> WORK ORDER: Some lines below hold "Sencillas". Pick them out and copy them.

> LISTED ENTRIES:
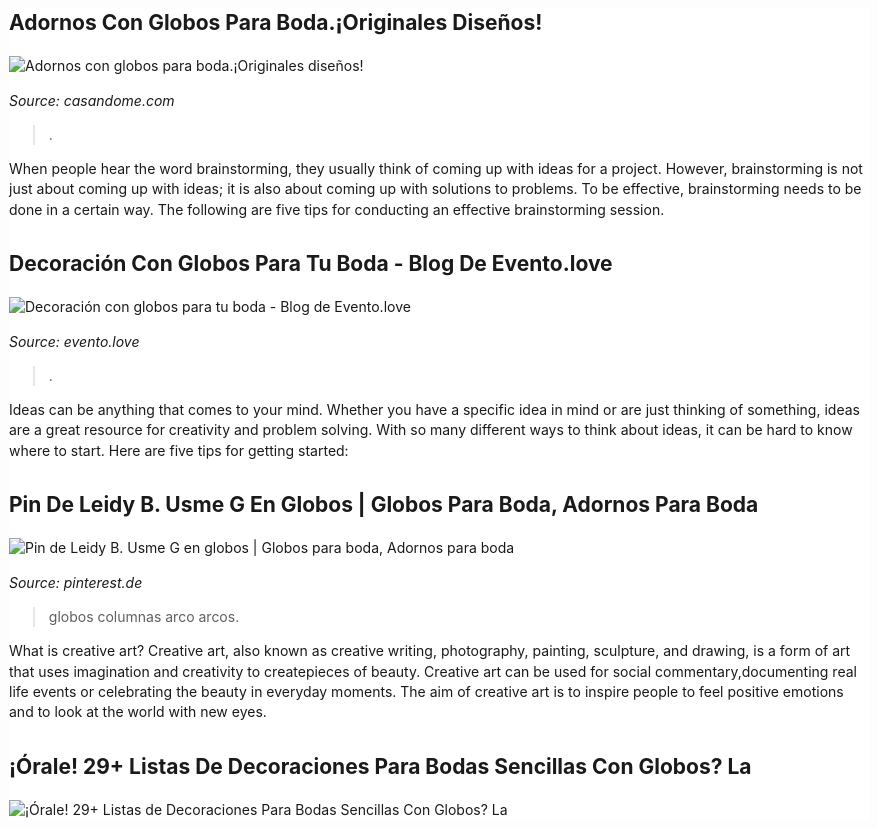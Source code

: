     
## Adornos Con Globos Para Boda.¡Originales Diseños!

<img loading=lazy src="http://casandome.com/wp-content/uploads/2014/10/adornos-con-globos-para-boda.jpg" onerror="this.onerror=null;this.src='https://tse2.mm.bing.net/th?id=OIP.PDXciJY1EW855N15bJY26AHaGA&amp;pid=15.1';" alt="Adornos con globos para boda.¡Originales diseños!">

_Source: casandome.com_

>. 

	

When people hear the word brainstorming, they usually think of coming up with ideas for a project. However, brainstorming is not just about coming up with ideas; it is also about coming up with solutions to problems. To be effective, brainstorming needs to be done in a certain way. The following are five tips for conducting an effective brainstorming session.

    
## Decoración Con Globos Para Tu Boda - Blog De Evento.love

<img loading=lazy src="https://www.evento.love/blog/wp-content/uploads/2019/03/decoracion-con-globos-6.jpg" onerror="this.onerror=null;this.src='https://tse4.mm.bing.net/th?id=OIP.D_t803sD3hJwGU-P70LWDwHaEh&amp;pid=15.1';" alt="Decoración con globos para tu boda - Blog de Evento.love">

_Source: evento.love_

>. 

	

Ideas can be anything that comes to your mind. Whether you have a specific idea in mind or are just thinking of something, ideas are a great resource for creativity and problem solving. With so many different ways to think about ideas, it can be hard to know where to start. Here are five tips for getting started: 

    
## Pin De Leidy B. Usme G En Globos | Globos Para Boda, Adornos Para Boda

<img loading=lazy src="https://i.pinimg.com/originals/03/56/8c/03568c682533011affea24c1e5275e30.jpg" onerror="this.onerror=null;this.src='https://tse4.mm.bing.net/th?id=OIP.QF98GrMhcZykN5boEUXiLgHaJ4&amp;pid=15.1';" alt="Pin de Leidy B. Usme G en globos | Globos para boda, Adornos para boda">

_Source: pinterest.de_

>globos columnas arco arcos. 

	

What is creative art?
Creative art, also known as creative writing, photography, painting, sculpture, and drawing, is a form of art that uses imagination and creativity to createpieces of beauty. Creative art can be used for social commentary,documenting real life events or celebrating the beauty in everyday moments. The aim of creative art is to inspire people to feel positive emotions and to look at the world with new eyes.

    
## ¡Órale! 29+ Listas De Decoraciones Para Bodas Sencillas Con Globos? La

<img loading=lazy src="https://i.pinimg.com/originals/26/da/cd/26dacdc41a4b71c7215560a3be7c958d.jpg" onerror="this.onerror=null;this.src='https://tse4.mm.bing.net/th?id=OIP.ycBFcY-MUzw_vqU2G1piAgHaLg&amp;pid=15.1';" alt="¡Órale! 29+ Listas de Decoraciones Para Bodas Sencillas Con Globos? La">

> TASK RESPONSE:
## ¡Órale! 29+ Listas De Decoraciones Para Bodas Sencillas Con Globos? La
<img loading=lazy src="https://i.pinimg.com/originals/26/da/cd/26dacdc41a4b71c7215560a3be7c958d.jpg" onerror="this.onerror=null;this.src='https://tse4.mm.bing.net/th?id=OIP.ycBFcY-MUzw_vqU2G1piAgHaLg&amp;pid=15.1';" alt="¡Órale! 29+ Listas de Decoraciones Para Bodas Sencillas Con Globos? La">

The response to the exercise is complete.